The "Blue Bird" simply isn't mentioned on page 87. Rsemmes92 (talk) 13:54, 9 November 2023 (UTC)[reply]
My apologies, I was going by PDF page 88 and 87, with PDF page 88 coincidentally also mentioning the MiG-25 Foxbat by name, so I thought that was what you were referring to. Starting on PDF page 87, document page 76, is the section on "Blue Bird," which by name includes the MiG-25 (on document page 77) as one of the reasons for the push for the Blue Bird concept. It even lists the famous 1967 airshow. --OuroborosCobra (talk) 15:35, 9 November 2023 (UTC)[reply]

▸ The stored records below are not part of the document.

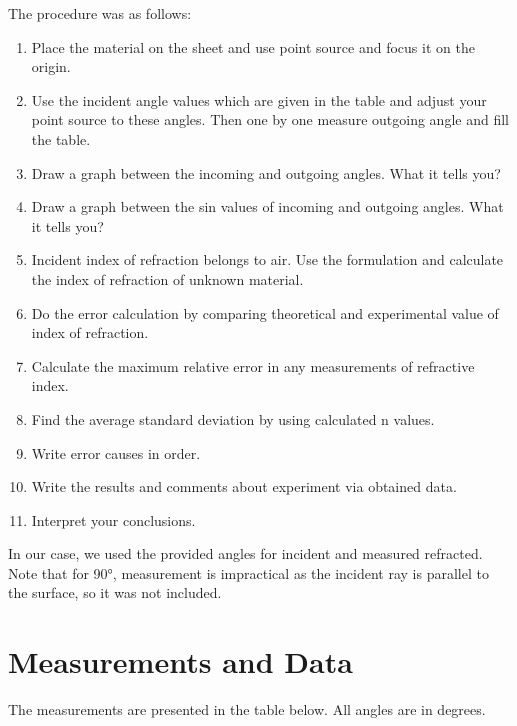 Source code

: \documentclass[12pt, a4paper]{article}
\begin{document}
The procedure was as follows:
\begin{enumerate}
\item Place the material on the sheet and use point source and focus it on the origin.
\item Use the incident angle values which are given in the table and adjust your point source to these angles. Then one by one measure outgoing angle and fill the table.
\item Draw a graph between the incoming and outgoing angles. What it tells you?
\item Draw a graph between the sin values of incoming and outgoing angles. What it tells you?
\item Incident index of refraction belongs to air. Use the formulation and calculate the index of refraction of unknown material.
\item Do the error calculation by comparing theoretical and experimental value of index of refraction.
\item Calculate the maximum relative error in any measurements of refractive index.
\item Find the average standard deviation by using calculated n values.
\item Write error causes in order.
\item Write the results and comments about experiment via obtained data.
\item Interpret your conclusions.
\end{enumerate}

In our case, we used the provided angles for incident and measured refracted. Note that for 90°, measurement is impractical as the incident ray is parallel to the surface, so it was not included.

\section{Measurements and Data}
The measurements are presented in the table below. All angles are in degrees.
\end{document}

I'm waiting on a FOIA for the official (still classified) USAF history of the F-15, hopefully this can be cleared up. Rsemmes92 (talk) 17:49, 9 November 2023 (UTC)[reply]
Very cool! I would love to read that if you can get it. --OuroborosCobra (talk) 18:05, 9 November 2023 (UTC)[reply]
@Rsemmes92 Two months on, I'm guessing it was denied or hasn't been answered? --OuroborosCobra (talk) 17:03, 7 January 2024 (UTC)[reply]
They're taking their time approving it. Rsemmes92 (talk) 18:03, 7 January 2024 (UTC)[reply]
Here's the document - The document catalog the USAF had was outdated and this was declassified in 2008. Rsemmes92 (talk) 15:13, 27 March 2024 (UTC)[reply]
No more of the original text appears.